Jeff Barron

Personal information
- Birth name: Thomas William Jeffray Barron
- Born: 16 February 1908 New Zealand
- Died: 29 September 1966 (aged 58) New Zealand
- Spouse: Eileen Mary Keeble ​(m. 1932)​

Sport
- Country: New Zealand
- Sport: Lawn bowls
- Club: Miramar Bowling Club

Achievements and titles
- National finals: Men's singles champion (1962)

= Jeff Barron =

New Zealand lawn bowls player

Thomas William Jeffray Barron (16 February 1908 – 29 September 1966) was a New Zealand lawn bowls player who represented his country at two British Empire and Commonwealth Games, in 1958 and 1962.

Barron was born on 16 February 1908, the son of Thomas and Ethel Jane Barron. On 10 August 1932, he married Eileen Mary Keeble at St Paul's Church, Wellington.

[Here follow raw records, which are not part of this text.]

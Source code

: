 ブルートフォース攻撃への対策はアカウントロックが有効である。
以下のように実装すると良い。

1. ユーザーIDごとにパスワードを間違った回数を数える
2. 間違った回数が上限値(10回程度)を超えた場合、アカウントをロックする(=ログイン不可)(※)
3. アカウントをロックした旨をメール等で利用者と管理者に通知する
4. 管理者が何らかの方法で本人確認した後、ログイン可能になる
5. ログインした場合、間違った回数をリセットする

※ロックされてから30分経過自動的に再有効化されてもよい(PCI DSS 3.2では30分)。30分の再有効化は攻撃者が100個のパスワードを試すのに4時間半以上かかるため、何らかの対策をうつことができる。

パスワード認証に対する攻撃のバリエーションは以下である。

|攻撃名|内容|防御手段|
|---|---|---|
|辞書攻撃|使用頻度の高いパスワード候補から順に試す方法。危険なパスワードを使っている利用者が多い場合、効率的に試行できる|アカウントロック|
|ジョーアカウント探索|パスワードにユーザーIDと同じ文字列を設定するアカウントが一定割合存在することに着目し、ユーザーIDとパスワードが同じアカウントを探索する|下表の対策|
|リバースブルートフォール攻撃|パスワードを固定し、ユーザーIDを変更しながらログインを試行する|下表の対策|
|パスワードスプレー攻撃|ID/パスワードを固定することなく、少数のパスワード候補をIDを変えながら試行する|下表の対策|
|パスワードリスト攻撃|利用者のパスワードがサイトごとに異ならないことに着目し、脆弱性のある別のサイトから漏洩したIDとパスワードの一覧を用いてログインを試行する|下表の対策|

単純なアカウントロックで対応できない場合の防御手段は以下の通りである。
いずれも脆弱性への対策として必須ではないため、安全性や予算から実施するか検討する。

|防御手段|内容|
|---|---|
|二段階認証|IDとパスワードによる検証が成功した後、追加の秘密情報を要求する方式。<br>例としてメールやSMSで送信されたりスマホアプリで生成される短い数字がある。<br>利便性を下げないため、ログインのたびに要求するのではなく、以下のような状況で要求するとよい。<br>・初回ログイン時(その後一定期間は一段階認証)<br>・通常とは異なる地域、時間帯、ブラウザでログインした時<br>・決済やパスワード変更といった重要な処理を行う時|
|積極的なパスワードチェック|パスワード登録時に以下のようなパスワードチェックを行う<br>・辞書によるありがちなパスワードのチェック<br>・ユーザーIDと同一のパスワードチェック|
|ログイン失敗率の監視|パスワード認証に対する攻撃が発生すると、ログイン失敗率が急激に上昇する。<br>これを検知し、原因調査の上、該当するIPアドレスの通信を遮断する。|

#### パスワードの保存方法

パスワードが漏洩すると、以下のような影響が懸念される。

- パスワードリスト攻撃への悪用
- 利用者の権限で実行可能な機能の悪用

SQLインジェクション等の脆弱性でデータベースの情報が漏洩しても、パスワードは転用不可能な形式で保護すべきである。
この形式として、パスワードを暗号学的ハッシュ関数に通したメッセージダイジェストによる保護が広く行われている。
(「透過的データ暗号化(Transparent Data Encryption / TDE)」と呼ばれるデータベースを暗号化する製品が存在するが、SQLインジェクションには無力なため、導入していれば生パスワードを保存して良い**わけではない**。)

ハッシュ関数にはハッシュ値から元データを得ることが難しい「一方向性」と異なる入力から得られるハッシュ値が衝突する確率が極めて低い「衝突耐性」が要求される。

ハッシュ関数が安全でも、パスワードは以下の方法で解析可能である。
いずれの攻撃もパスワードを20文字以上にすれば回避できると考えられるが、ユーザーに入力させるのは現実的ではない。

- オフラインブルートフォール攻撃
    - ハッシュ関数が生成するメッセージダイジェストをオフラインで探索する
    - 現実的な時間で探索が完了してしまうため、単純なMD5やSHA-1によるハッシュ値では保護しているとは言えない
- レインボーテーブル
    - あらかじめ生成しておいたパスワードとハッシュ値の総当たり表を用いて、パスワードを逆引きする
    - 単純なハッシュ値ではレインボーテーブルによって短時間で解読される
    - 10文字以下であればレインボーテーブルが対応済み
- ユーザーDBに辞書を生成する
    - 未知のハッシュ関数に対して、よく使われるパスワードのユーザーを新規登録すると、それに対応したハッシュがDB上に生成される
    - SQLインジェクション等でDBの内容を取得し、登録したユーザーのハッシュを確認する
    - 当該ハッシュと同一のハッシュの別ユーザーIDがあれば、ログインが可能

At the 1958 British Empire and Commonwealth Games in Cardiff, Barron represented New Zealand in the men's fours, alongside Robin Andrew, Stanley Snedden, and Bill Hampton, finishing in 10th place. He placed sixth in the men's singles at the 1962 British Empire and Commonwealth Games in Perth.

In 1962, Barron won the New Zealand National Bowls Championships singles title, representing the Miramar club.

Barron died on 29 September 1966, and his ashes were buried at Karori Cemetery.